### [Instructions to follow]
Output nothing but the lines from the first line of the listing below through the line containing "Procedimentos armazenados (Stored", printed exactly and free of pictures.
--------------------------------
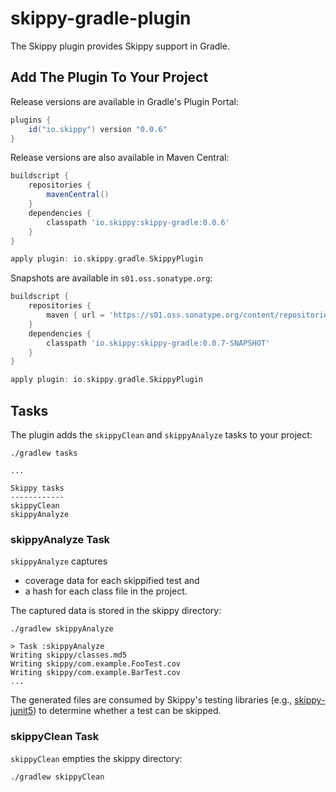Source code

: # skippy-gradle-plugin

The Skippy plugin provides Skippy support in Gradle.

## Add The Plugin To Your Project

Release versions are available in Gradle's Plugin Portal:

```groovy
plugins {
    id("io.skippy") version "0.0.6"
}
```

Release versions are also available in Maven Central:
```groovy
buildscript {
    repositories {
        mavenCentral()
    }
    dependencies {
        classpath 'io.skippy:skippy-gradle:0.0.6'
    }
}

apply plugin: io.skippy.gradle.SkippyPlugin
```

Snapshots are available in `s01.oss.sonatype.org`:

```groovy
buildscript {
    repositories {
        maven { url = 'https://s01.oss.sonatype.org/content/repositories/snapshots/' }
    }
    dependencies {
        classpath 'io.skippy:skippy-gradle:0.0.7-SNAPSHOT'
    }
}

apply plugin: io.skippy.gradle.SkippyPlugin
```

## Tasks

The plugin adds the `skippyClean` and `skippyAnalyze` tasks to your project:
```
./gradlew tasks

...

Skippy tasks
------------
skippyClean
skippyAnalyze
```

### skippyAnalyze Task

`skippyAnalyze` captures 
- coverage data for each skippified test and
- a hash for each class file in the project.

The captured data is stored in the skippy directory:
```
./gradlew skippyAnalyze

> Task :skippyAnalyze
Writing skippy/classes.md5
Writing skippy/com.example.FooTest.cov
Writing skippy/com.example.BarTest.cov
...
```

The generated files are consumed by Skippy's testing libraries (e.g., [skippy-junit5](../skippy-junit5/README.md))
to determine whether a test can be skipped.

### skippyClean Task

`skippyClean` empties the skippy directory:

```
./gradlew skippyClean
```
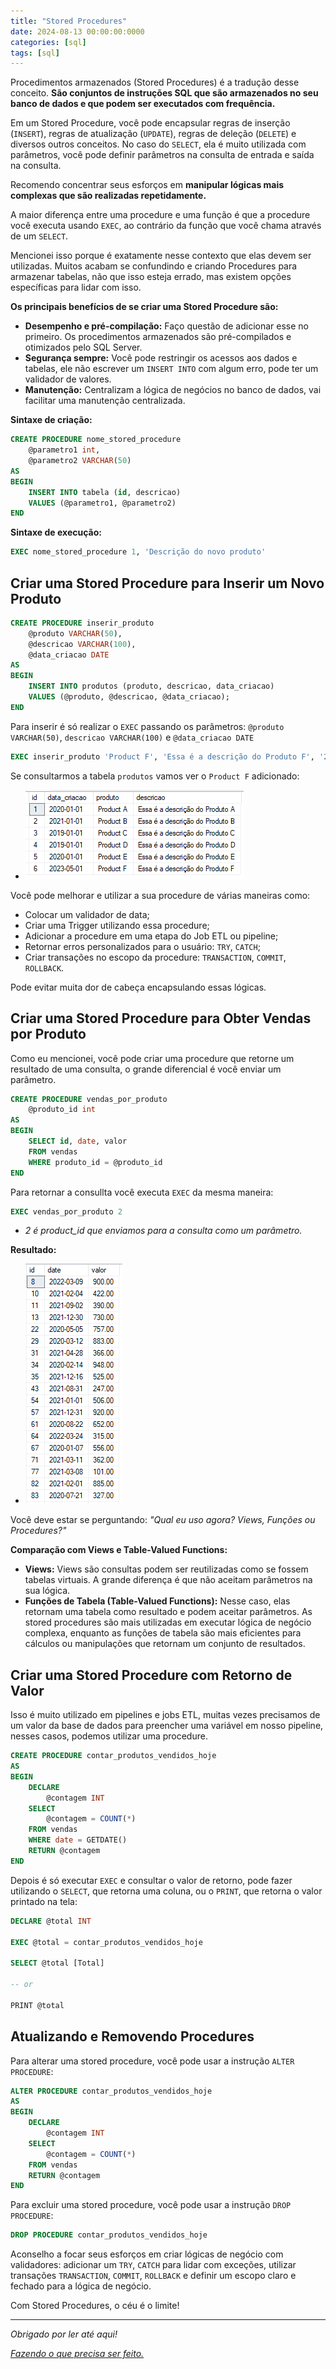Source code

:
 ```yaml
---
title: "Stored Procedures"
date: 2024-08-13 00:00:00:0000
categories: [sql]
tags: [sql]
---
```


Procedimentos armazenados (Stored Procedures) é a tradução desse conceito. **São conjuntos de instruções SQL que são armazenados no seu banco de dados e que podem ser executados com frequência.**

Em um Stored Procedure, você pode encapsular regras de inserção (`INSERT`), regras de atualização (`UPDATE`), regras de deleção (`DELETE`) e diversos outros conceitos. No caso do `SELECT`, ela é muito utilizada com parâmetros, você pode definir parâmetros na consulta de entrada e saída na consulta.

Recomendo concentrar seus esforços em **manipular lógicas mais complexas que são realizadas repetidamente.**

A maior diferença entre uma procedure e uma função é que a procedure você executa usando `EXEC`, ao contrário da função que você chama através de um `SELECT`.

Mencionei isso porque é exatamente nesse contexto que elas devem ser utilizadas. Muitos acabam se confundindo e criando Procedures para armazenar tabelas, não que isso esteja errado, mas existem opções específicas para lidar com isso.

**Os principais benefícios de se criar uma Stored Procedure são:**
- **Desempenho e pré-compilação:** Faço questão de adicionar esse no primeiro. Os procedimentos armazenados são pré-compilados e otimizados pelo SQL Server.
- **Segurança sempre:** Você pode restringir os acessos aos dados e tabelas, ele não escrever um `INSERT INTO` com algum erro, pode ter um validador de valores.
- **Manutenção:** Centralizam a lógica de negócios no banco de dados, vai facilitar uma manutenção centralizada.

**Sintaxe de criação:**

```sql
CREATE PROCEDURE nome_stored_procedure
    @parametro1 int,
    @parametro2 VARCHAR(50)
AS
BEGIN
    INSERT INTO tabela (id, descricao)
    VALUES (@parametro1, @parametro2)
END
```

**Sintaxe de execução:**

```sql
EXEC nome_stored_procedure 1, 'Descrição do novo produto'
```

## Criar uma Stored Procedure para Inserir um Novo Produto

```sql
CREATE PROCEDURE inserir_produto
    @produto VARCHAR(50),
    @descricao VARCHAR(100),
    @data_criacao DATE
AS
BEGIN
    INSERT INTO produtos (produto, descricao, data_criacao)
    VALUES (@produto, @descricao, @data_criacao);
END
```
Para inserir é só realizar o `EXEC` passando os parâmetros: `@produto VARCHAR(50)`, `descricao VARCHAR(100)` e `@data_criacao DATE`

```sql
EXEC inserir_produto 'Product F', 'Essa é a descrição do Produto F', '2023-05-01';
```

Se consultarmos a tabela `produtos` vamos ver o `Product F` adicionado:
- ![insert](/assets/images/2024-08-13-stored-procedures/insert.png)

Você pode melhorar e utilizar a sua procedure de várias maneiras como:
- Colocar um validador de data;
- Criar uma Trigger utilizando essa procedure;
- Adicionar a procedure em uma etapa do Job ETL ou pipeline;
- Retornar erros personalizados para o usuário: `TRY`, `CATCH`; 
- Criar transações no escopo da procedure: `TRANSACTION`, `COMMIT`, `ROLLBACK`.

Pode evitar muita dor de cabeça encapsulando essas lógicas.

## Criar uma Stored Procedure para Obter Vendas por Produto
Como eu mencionei, você pode criar uma procedure que retorne um resultado de uma consulta, o grande diferencial é você enviar um parâmetro.

```sql
CREATE PROCEDURE vendas_por_produto
    @produto_id int
AS
BEGIN
    SELECT id, date, valor
    FROM vendas
    WHERE produto_id = @produto_id
END
```

Para retornar a consullta você executa `EXEC` da mesma maneira:

```sql
EXEC vendas_por_produto 2
```
- *2 é product_id que enviamos para a consulta como um parâmetro.*

**Resultado:**
- ![select](/assets/images/2024-08-13-stored-procedures/select.png)

Você deve estar se perguntando: *"Qual eu uso agora? Views, Funções ou Procedures?"*

**Comparação com Views e Table-Valued Functions:**
- **Views:** Views são consultas podem ser reutilizadas como se fossem tabelas virtuais. A grande diferença é que não aceitam parâmetros na sua lógica.
- **Funções de Tabela (Table-Valued Functions):** Nesse caso, elas retornam uma tabela como resultado e podem aceitar parâmetros. As stored procedures são mais utilizadas em executar lógica de negócio complexa, enquanto as funções de tabela são mais eficientes para cálculos ou manipulações que retornam um conjunto de resultados.

## Criar uma Stored Procedure com Retorno de Valor
Isso é muito utilizado em pipelines e jobs ETL, muitas vezes precisamos de um valor da base de dados para preencher uma variável em nosso pipeline, nesses casos, podemos utilizar uma procedure.

```sql
CREATE PROCEDURE contar_produtos_vendidos_hoje
AS
BEGIN
    DECLARE 
		@contagem INT
    SELECT 
		@contagem = COUNT(*)
    FROM vendas
	WHERE date = GETDATE()
    RETURN @contagem
END
```
Depois é só executar `EXEC` e consultar o valor de retorno, pode fazer utilizando o `SELECT`, que retorna uma coluna, ou o `PRINT`, que retorna o valor printado na tela:

```sql
DECLARE @total INT

EXEC @total = contar_produtos_vendidos_hoje

SELECT @total [Total]

-- or

PRINT @total
```

## Atualizando e Removendo Procedures
Para alterar uma stored procedure, você pode usar a instrução `ALTER PROCEDURE`:

```sql
ALTER PROCEDURE contar_produtos_vendidos_hoje
AS
BEGIN
    DECLARE 
		@contagem INT
    SELECT 
		@contagem = COUNT(*)
    FROM vendas
    RETURN @contagem
END
```

Para excluir uma stored procedure, você pode usar a instrução `DROP PROCEDURE`:

```sql
DROP PROCEDURE contar_produtos_vendidos_hoje
```

Aconselho a focar seus esforços em criar lógicas de negócio com validadores: adicionar um `TRY`, `CATCH` para lidar com exceções, utilizar transações `TRANSACTION`, `COMMIT`, `ROLLBACK` e definir um escopo claro e fechado para a lógica de negócio.

Com Stored Procedures, o céu é o limite!

---

*Obrigado por ler até aqui!*

[*Fazendo o que precisa ser feito.*](https://linktr.ee/lorenzo_uriel)
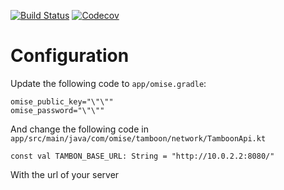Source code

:[![Build Status](https://travis-ci.org/gahfy/tamboon.svg?branch=master)](https://travis-ci.org/gahfy/tamboon)  [![Codecov](https://codecov.io/github/gahfy/tamboon/coverage.svg?branch=master)](https://codecov.io/gh/gahfy/tamboon)

# Configuration

Update the following code to `app/omise.gradle`:

```
omise_public_key="\"\""
omise_password="\"\""
```

And change the following code in `app/src/main/java/com/omise/tamboon/network/TamboonApi.kt`

```
const val TAMBON_BASE_URL: String = "http://10.0.2.2:8080/"
```

With the url of your server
--------------------------------
### [Response for this exercise]
Source code

: # skippy-gradle-plugin

The Skippy plugin provides Skippy support in Gradle.

## Add The Plugin To Your Project

Release versions are available in Gradle's Plugin Portal:

```groovy
plugins {
    id("io.skippy") version "0.0.6"
}
```

Release versions are also available in Maven Central:
```groovy
buildscript {
    repositories {
        mavenCentral()
    }
    dependencies {
        classpath 'io.skippy:skippy-gradle:0.0.6'
    }
}

apply plugin: io.skippy.gradle.SkippyPlugin
```

Snapshots are available in `s01.oss.sonatype.org`:

```groovy
buildscript {
    repositories {
        maven { url = 'https://s01.oss.sonatype.org/content/repositories/snapshots/' }
    }
    dependencies {
        classpath 'io.skippy:skippy-gradle:0.0.7-SNAPSHOT'
    }
}

apply plugin: io.skippy.gradle.SkippyPlugin
```

## Tasks

The plugin adds the `skippyClean` and `skippyAnalyze` tasks to your project:
```
./gradlew tasks

...

Skippy tasks
------------
skippyClean
skippyAnalyze
```

### skippyAnalyze Task

`skippyAnalyze` captures 
- coverage data for each skippified test and
- a hash for each class file in the project.

The captured data is stored in the skippy directory:
```
./gradlew skippyAnalyze

> Task :skippyAnalyze
Writing skippy/classes.md5
Writing skippy/com.example.FooTest.cov
Writing skippy/com.example.BarTest.cov
...
```

The generated files are consumed by Skippy's testing libraries (e.g., [skippy-junit5](../skippy-junit5/README.md))
to determine whether a test can be skipped.

### skippyClean Task

`skippyClean` empties the skippy directory:

```
./gradlew skippyClean
```
Source code

:
 ```yaml
---
title: "Stored Procedures"
date: 2024-08-13 00:00:00:0000
categories: [sql]
tags: [sql]
---
```


Procedimentos armazenados (Stored Procedures) é a tradução desse conceito. **São conjuntos de instruções SQL que são armazenados no seu banco de dados e que podem ser executados com frequência.**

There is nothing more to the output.